Monday, December 30, 2013
Great Captains - Alexander
I have an enormous amount of respect for anyone who attempts to identify, let alone describe, the greatest commanders in history. The man in consideration today did so 124 years past in the grand old year of 1889 (not to be confused with 1898, Remember the Maine). He is our present day prototypical military history "buff" with a great attention to commanders of the west and none whatsoever considering the east. He also has a short lived military career, as one might expect; a veritable American Clausewitz with not so impressive an impact (though certainly deserving of no disparagement on the line of Clause either). He gave 6 hour long lectures considering Alexander, Hannibal, Caesar, Gustavus, Frederick, and Napoleon and eventually went on to write books about each of them, dying before completing the last sections on Frederick the Great. The term "Great Captain"* appears to be Napoleonic in origin or at least frequency, now we haven't such exalted terms to deal with commanders.

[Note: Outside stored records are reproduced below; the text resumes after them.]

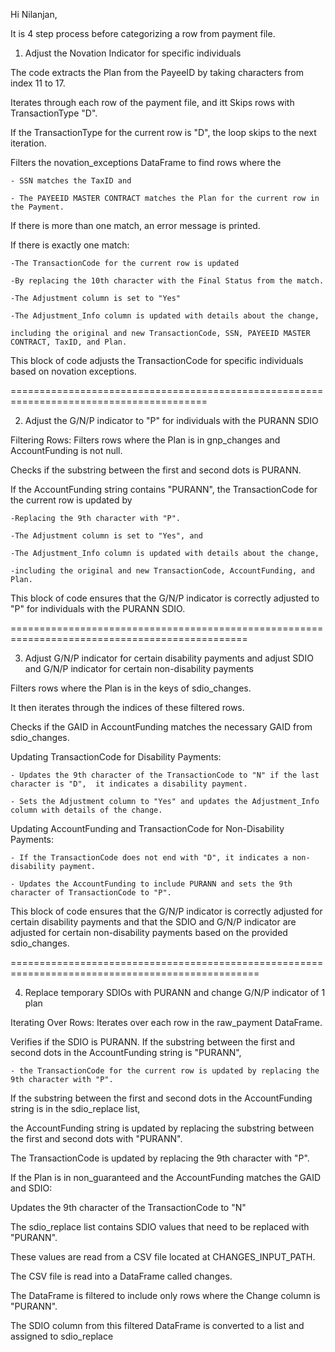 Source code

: Hi Nilanjan,
 
It is 4 step process before categorizing a row from payment file.
 
1) Adjust the Novation Indicator for specific individuals

The code extracts the Plan from the PayeeID by taking characters from index 11 to 17.

Iterates through each row of the payment file, and itt Skips rows with TransactionType "D".  

If the TransactionType for the current row is "D", the loop skips to the next iteration.
 
Filters the novation_exceptions DataFrame to find rows where the 

	- SSN matches the TaxID and 

	- The PAYEEID MASTER CONTRACT matches the Plan for the current row in the Payment. 

If there is more than one match, an error message is printed.

If there is exactly one match:

	-The TransactionCode for the current row is updated 

	-By replacing the 10th character with the Final Status from the match. 

	-The Adjustment column is set to "Yes"

	-The Adjustment_Info column is updated with details about the change, 

	including the original and new TransactionCode, SSN, PAYEEID MASTER CONTRACT, TaxID, and Plan.
 
This block of code adjusts the TransactionCode for specific individuals based on novation exceptions.
 
========================================================================================

2) Adjust the G/N/P indicator to "P" for individuals with the PURANN SDIO
 
Filtering Rows: Filters rows where the Plan is in gnp_changes and AccountFunding is not null.
 
Checks if the substring between the first and second dots is PURANN.

If the AccountFunding string contains "PURANN", the TransactionCode for the current row is updated by 

	-Replacing the 9th character with "P". 

	-The Adjustment column is set to "Yes", and 

	-The Adjustment_Info column is updated with details about the change, 

	-including the original and new TransactionCode, AccountFunding, and Plan.
 
This block of code ensures that the G/N/P indicator is correctly adjusted to "P" for individuals with the PURANN SDIO.
 
===============================================================================================

3) Adjust G/N/P indicator for certain disability payments and adjust SDIO and G/N/P indicator for certain non-disability payments
 
Filters rows where the Plan is in the keys of sdio_changes.
 
It then iterates through the indices of these filtered rows.
 
Checks if the GAID in AccountFunding matches the necessary GAID from sdio_changes.
 
 
Updating TransactionCode for Disability Payments: 

	- Updates the 9th character of the TransactionCode to "N" if the last character is "D",  it indicates a disability payment.

	- Sets the Adjustment column to "Yes" and updates the Adjustment_Info column with details of the change.
 
Updating AccountFunding and TransactionCode for Non-Disability Payments: 

	- If the TransactionCode does not end with "D", it indicates a non-disability payment. 

	- Updates the AccountFunding to include PURANN and sets the 9th character of TransactionCode to "P".
 
This block of code ensures that the G/N/P indicator is correctly adjusted for certain disability payments and that the SDIO and G/N/P indicator are adjusted for certain non-disability payments based on the provided sdio_changes.
 
=================================================================================================
 
4) Replace temporary SDIOs with PURANN and change G/N/P indicator of 1 plan
 
Iterating Over Rows: Iterates over each row in the raw_payment DataFrame.
 
Verifies if the SDIO is PURANN. If the substring between the first and second dots in the AccountFunding string is "PURANN", 

	- the TransactionCode for the current row is updated by replacing the 9th character with "P".
 
 
 
If the substring between the first and second dots in the AccountFunding string is in the sdio_replace list, 

the AccountFunding string is updated by replacing the substring between the first and second dots with "PURANN". 

The TransactionCode is updated by replacing the 9th character with "P".
 
 
If the Plan is in non_guaranteed and the AccountFunding matches the GAID and SDIO:

Updates the 9th character of the TransactionCode to "N"
 
The sdio_replace list contains SDIO values that need to be replaced with "PURANN".

These values are read from a CSV file located at CHANGES_INPUT_PATH.

The CSV file is read into a DataFrame called changes.

The DataFrame is filtered to include only rows where the Change column is "PURANN".

The SDIO column from this filtered DataFrame is converted to a list and assigned to sdio_replace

I shall write a critique of each of Dodge's six lectures in order, beginning with Alexander; both as a better means to digest the information therein and as an exercise in potential future endeavours (though I do consider the east in my own deliberations).
* Napoleon himself identified Turenne (and possibly Prince Eugene) also as a Great Captain, whether this be French bias or an actual veritable selection is worth consideration.
Firstly, I fully admit to not knowing a great deal about Alexander and this continues to be a bit of a gap in my scope of knowledge (though knowing a great deal about Toyotomi Hideyoshi, King Wen, Wu Qi, and Cao Ah Man should suffice). But there does seem to be this pervasive element that persists even today citing Alexander as the "greatest," while he may have been the first of his kind in the West he was also facing largely inferior tactically incompetent commanders. Now this is where the argument begins, does his being the first ingenious tactician make it implicit that all other such tacticians stem from his accomplishments. Can all tactical innovation stem from one man? In a word, no, but the great leaps forward no doubt come from individuals of extreme competence placed in fortunate positions. The slow methodical evolution of warfare is undeniable, but so is its stagnation in the absence of true greatness.
Dodge's descriptions of Alexander focus on one key battle at the Hydapses; perhaps against Alexander's most skilled foe, Porus of India. Here he executed an exceptional strategic maneuver in crossing an ostensibly unfordable river unopposed and further executed a masterful tactical maneuver in outflanking the opponent's nigh invincible front (composed of 200 Elephants and 30,000 infantry); however it does seem that the opponent failed miserably on both the strategic and tactical fronts. This does not disparage Alexander's extraordinary performance nor the importance of the battle itself in a historical context, it simply brings forth the question: What if Alexander had faced a truly competent opponent? One can never say.
Following the descriptions of the battle Dodge quickly goes into a slew of praises and mild criticism, the lack of permanence of the Greek Empire evidently falls solely on Alexander's shoulders here; as does a certain over-lust for war in place of cultural innovation. This is a common theme no doubt, but I think the main issue is that Alexander died young, not that he would be incapable of creating a massive cultural restructuring of the known world. He also highlights that Alexander was prone to anger which is kind of crippling on the military front against a truly skilled adversary; however Dodge also says that "we can discover in him no military weakness." Thus, Dodge is too prone to praising Alexander on the military front and too prone to criticizing him on the domestic front, this is a very common historical outlook on Alexander and no doubt at least partially stems from Dodge's source materials; but I think it is somewhat short-sighted. A man of Alexander's competence could perhaps achieve almost anything if he set his mind to it and received no great ill-fortune along the way; but he was extremely fortunate in war and battle in terms of the capabilities of the opposition and extremely unfortunate in terms of the circumstances of his death (though perhaps his own excesses caused this premature downfall).